Directed by John Quigley, an “aerial image artist” from southern California, Inuit and non-Inuit residents arranged themselves into the shape of a drum-dancer, flanked by the words “Arctic Warning” in English, and “Naalagit” in syllabics.
“The image, and the words, obviously send that message to the world to wake up and listen to the message from the Arctic, from the Inuit people, that global warming is real and that we must act,” said Matt Peterson, the president of Global Green, one of several U.S. environmental groups that joined forces with the Inuit Circumpolar Conference to create the event.

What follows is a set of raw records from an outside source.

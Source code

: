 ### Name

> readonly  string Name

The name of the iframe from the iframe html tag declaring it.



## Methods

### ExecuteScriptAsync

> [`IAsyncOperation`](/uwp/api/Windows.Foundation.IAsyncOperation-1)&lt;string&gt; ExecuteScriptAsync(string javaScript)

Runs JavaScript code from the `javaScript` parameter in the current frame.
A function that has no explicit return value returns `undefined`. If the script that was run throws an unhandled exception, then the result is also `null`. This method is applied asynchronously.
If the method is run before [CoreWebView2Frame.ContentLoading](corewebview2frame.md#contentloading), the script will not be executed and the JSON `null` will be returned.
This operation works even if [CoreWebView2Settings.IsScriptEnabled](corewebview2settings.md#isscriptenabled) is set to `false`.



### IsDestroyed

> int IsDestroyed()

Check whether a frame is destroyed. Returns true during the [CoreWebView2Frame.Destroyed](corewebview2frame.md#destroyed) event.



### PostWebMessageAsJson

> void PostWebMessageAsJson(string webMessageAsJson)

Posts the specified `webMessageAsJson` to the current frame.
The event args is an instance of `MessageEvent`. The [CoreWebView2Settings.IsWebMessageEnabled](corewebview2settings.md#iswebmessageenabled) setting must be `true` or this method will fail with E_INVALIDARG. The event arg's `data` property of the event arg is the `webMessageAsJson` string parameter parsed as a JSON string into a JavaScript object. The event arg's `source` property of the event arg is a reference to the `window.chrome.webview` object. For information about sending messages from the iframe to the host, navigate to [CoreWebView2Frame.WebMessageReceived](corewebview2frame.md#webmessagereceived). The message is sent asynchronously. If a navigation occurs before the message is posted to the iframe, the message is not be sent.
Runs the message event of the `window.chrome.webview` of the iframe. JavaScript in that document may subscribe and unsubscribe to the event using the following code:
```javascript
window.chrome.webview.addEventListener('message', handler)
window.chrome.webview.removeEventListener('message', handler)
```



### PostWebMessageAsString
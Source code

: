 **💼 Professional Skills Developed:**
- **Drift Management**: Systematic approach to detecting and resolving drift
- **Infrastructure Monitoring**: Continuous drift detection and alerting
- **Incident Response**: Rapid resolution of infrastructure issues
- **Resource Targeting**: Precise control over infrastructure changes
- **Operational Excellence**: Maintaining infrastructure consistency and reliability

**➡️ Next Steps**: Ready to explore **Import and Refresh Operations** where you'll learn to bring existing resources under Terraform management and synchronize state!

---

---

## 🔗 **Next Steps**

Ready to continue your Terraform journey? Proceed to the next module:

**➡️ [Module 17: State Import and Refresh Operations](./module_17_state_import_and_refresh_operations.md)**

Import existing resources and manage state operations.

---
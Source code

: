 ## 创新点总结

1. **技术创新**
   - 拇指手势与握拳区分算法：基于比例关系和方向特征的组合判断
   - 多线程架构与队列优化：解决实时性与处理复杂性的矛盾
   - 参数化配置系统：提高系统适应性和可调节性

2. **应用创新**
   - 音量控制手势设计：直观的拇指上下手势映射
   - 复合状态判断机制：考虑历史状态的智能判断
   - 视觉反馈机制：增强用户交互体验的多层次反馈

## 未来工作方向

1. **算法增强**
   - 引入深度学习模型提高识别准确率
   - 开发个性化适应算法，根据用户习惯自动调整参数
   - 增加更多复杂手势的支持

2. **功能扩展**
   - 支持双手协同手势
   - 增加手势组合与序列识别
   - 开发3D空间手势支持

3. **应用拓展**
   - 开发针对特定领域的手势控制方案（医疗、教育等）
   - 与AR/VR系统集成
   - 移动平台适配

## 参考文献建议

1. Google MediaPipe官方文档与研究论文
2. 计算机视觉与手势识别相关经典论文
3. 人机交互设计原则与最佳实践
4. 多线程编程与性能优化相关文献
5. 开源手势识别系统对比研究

Global Green is the U.S. branch of an international group called The Green Cross, headed by the former leader of the Soviet Union, Mikhail Gorbachev.
Sheila Watt-Cloutier, the chair of the ICC, said the event will help citizens of the U.S. and other energy consuming nations see that their oil- and coal-guzzling economies pose a serious threat to the Inuit way of life.
“This is one incredible way to get that message out,” Watt-Cloutier said.
Quigley based his design, which he marked out on the snow with tiny coloured flags linked by ribbons, on a drawing by Josie Pitseolak of Pond Inlet, an artist in the Arctic College jewellery program.
A chopper donated by Canadian Helicopters made three or four passes over the scene as a photographer and a videographer recorded the image for transmission around the world.
The event capped a two-day meeting of minds that brought Nunavut and Nunavik Inuit together with environmental activists and politicians from southern California, along with two Hollywood film stars, Salma Hayek and Jake Gyllenhaal.
Eric Garcetti, a Los Angeles city council member whose district takes in the sundrenched but smog-ridden multi-ethnic neighbourhoods that lie below the Hollywood Hills, said the fight against lung-destroying fossil fuel emissions is a matter of life and death in southern California.
“It’s not that the Inuit are suffering any more than the children who live in Los Angeles who grow up simmering in pollution… In Los Angeles where I grew up, it’s estimated that my lung capacity is 80 per cent what I would have if I didn’t grow up in Los Angeles,” he said.
Garcetti, a Democrat, said his city council’s efforts to reduce emissions in southern California benefits the people of Los Angeles as much as it benefits Inuit.
“We are here looking for allies as much as you are here looking for allies. We need those allies in Los Angeles,” Garcetti said.
Pita Aatami, president of the Makivik Corp., said he agrees with Garcetti: “It’s not just going to help the Inuit. It’s going to help the world. By partnering together, by working together, we can fix the problem, slowly. But it takes commitment from everyone, Americans, people from all over the world.”
Aatami flew to Iqaluit with other Inuit from Nunavik to take part in the event. He thanked the U.S. activists for recognizing the threat that global warming poses for the Inuit.
“Our planet is sick and we need to fix it,” Aatami said.
Garcetti also proposed to Elisapee Sheutiapik, mayor of Iqaluit, that Los Angeles and Iqaluit develop a “sister-city ” relationship.
Sheutiapik said she hopes the U.S. activists will “go back and encourage more decision-makers to come here.”
Salma Hayek, the Mexican actress known for her smouldering performances in films such as Frida, In the Time of the Butterflies, and Desperado, put on a different kind of performance in Iqaluit last Friday: inspirational speeches aimed at convincing ordinary people that they can do something about global warming.
“We are not going to save the planet. The planet does not need to be saved. The planet is going to outlast us. The planet is going to stay here forever. What we’re trying to do is save ourselves,” Hayek said.
The event was conceived when David Veniot, a former sales executive with Ayaya, an Iqaluit graphics arts company, approached Quigley about the idea. The pair then took the idea to ICC.
Ayaya is closely affiliated with Nortext, the company that owns this newspaper. Both Ayaya and Nunatsiaq News were among the event’s sponsors.